* **Activity**: Identify, in the records below, every line where the string "revealjs" appears, and copy each such line.

Plain-text document sources
▬▬▬▬▬▬▬▬▬▬

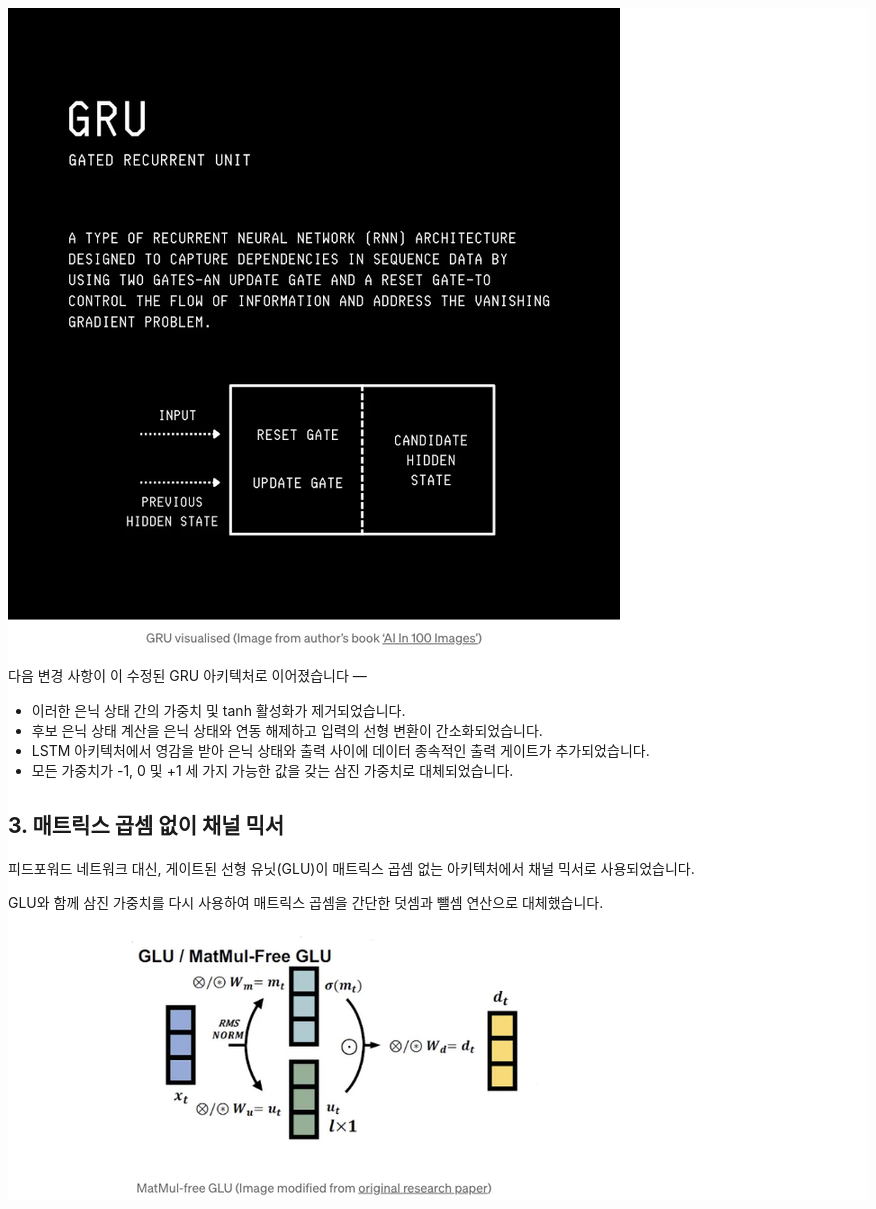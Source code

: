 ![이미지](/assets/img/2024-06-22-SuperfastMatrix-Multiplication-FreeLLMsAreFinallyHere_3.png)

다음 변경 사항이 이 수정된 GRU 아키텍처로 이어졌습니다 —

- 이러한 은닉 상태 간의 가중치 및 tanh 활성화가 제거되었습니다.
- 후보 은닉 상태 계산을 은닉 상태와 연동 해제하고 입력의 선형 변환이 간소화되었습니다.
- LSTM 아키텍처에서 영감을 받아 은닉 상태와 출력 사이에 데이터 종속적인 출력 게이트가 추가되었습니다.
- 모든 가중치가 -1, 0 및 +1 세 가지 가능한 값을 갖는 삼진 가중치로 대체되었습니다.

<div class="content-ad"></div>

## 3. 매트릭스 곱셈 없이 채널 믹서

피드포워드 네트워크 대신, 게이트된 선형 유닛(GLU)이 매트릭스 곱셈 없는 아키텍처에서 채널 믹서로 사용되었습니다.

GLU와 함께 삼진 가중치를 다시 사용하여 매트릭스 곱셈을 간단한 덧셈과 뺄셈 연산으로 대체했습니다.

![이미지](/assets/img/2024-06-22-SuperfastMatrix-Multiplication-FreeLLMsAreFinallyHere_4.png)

▬▬▬▬▬▬▬▬▬▬

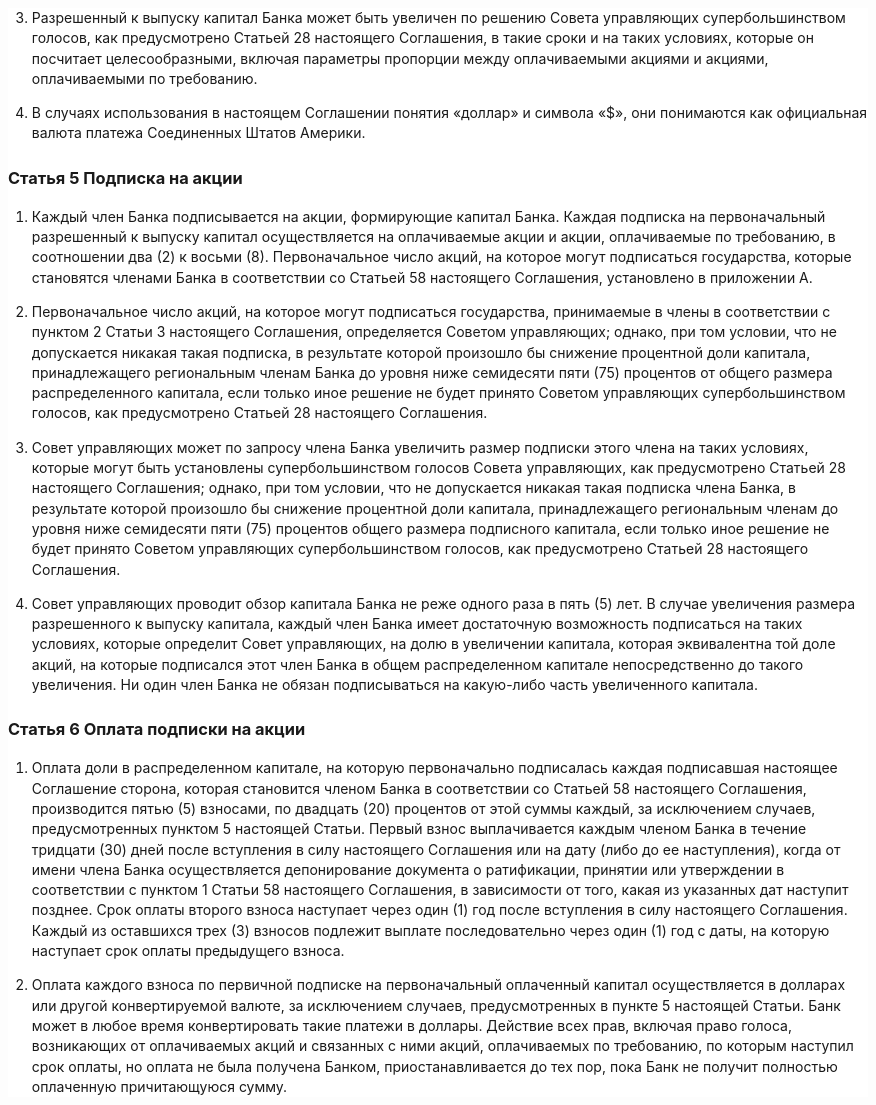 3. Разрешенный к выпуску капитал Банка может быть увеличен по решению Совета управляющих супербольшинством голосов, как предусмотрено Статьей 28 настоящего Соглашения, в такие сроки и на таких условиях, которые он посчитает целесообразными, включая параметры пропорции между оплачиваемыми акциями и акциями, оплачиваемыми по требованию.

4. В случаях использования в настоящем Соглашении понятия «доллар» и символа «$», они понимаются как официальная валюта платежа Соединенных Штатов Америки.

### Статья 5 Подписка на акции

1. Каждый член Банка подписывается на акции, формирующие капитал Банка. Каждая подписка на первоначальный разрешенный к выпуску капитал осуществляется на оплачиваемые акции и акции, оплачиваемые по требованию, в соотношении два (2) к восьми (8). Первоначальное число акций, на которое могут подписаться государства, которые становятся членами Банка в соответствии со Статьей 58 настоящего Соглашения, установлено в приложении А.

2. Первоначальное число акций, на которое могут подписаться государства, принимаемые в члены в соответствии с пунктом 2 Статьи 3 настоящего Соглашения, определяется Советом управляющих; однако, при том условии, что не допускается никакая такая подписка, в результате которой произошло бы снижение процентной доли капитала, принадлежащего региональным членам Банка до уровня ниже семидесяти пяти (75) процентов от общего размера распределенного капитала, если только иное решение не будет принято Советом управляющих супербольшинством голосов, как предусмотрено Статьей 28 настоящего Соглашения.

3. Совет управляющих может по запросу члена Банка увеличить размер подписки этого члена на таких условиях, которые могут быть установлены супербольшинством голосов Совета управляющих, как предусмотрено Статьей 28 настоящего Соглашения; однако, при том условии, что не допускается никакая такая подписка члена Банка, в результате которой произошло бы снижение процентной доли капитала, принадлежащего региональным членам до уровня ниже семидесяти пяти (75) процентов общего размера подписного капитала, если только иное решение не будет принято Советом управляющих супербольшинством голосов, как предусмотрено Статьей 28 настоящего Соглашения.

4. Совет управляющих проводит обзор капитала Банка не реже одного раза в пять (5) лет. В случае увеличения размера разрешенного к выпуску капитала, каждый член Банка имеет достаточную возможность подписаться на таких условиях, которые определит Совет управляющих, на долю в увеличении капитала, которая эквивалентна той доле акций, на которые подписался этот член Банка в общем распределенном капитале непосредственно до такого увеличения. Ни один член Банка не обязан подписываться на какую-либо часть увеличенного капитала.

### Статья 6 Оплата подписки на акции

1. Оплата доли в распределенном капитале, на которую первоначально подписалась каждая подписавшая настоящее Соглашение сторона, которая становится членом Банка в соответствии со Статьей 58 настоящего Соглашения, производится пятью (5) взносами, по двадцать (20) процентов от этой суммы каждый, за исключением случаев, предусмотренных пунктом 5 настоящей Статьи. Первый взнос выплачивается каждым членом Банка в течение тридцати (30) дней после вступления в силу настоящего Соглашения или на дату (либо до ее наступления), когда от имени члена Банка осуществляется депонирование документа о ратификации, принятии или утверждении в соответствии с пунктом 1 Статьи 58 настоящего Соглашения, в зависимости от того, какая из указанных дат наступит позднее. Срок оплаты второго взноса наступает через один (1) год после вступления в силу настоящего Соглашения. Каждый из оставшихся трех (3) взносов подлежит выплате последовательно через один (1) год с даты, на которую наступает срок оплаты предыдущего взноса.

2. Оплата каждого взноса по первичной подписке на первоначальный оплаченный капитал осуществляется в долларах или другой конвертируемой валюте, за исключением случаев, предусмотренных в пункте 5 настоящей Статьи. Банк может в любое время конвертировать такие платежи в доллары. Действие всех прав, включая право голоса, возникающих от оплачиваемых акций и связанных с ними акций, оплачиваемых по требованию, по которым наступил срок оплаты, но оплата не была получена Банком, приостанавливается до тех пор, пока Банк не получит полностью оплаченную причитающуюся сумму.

▬▬▬▬▬▬▬▬▬▬

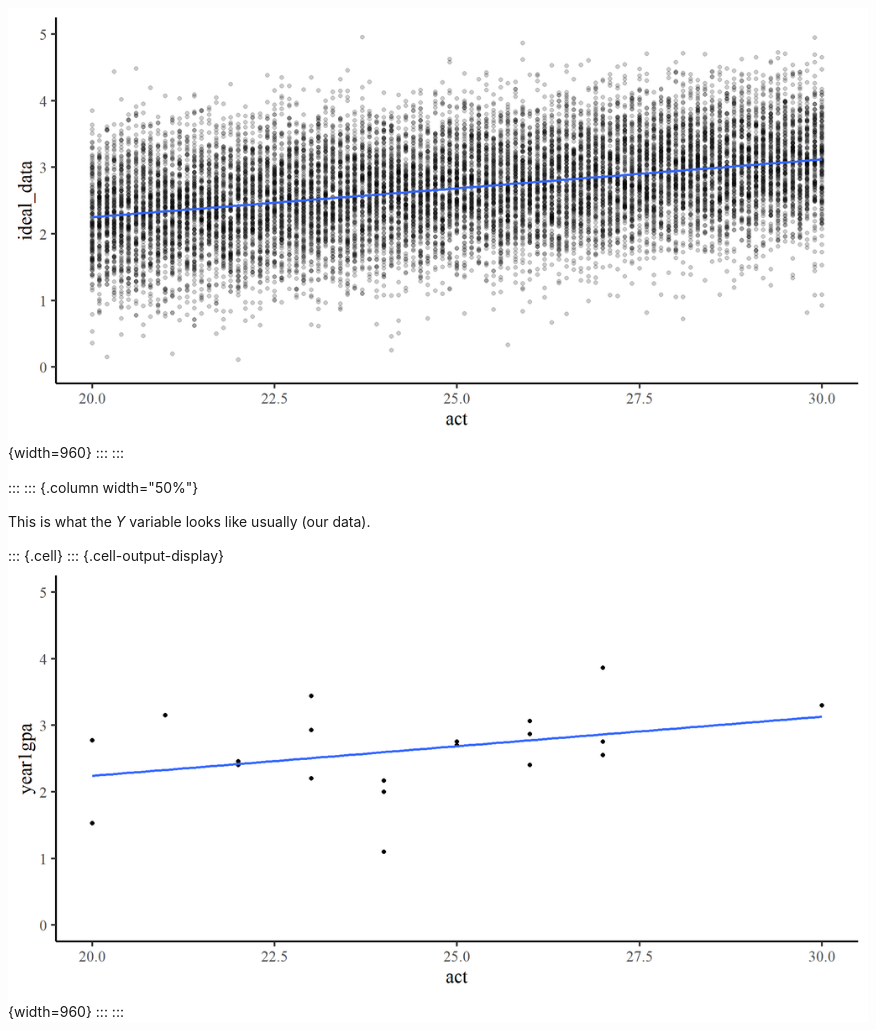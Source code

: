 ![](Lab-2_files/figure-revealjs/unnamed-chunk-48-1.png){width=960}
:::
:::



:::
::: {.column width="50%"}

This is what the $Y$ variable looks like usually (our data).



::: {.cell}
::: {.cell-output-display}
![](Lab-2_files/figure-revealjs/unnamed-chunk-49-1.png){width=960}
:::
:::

▬▬▬▬▬▬▬▬▬▬

* **Task solution**:
: ![](Lab-2_files/figure-revealjs/unnamed-chunk-48-1.png){width=960}
![](Lab-2_files/figure-revealjs/unnamed-chunk-49-1.png){width=960}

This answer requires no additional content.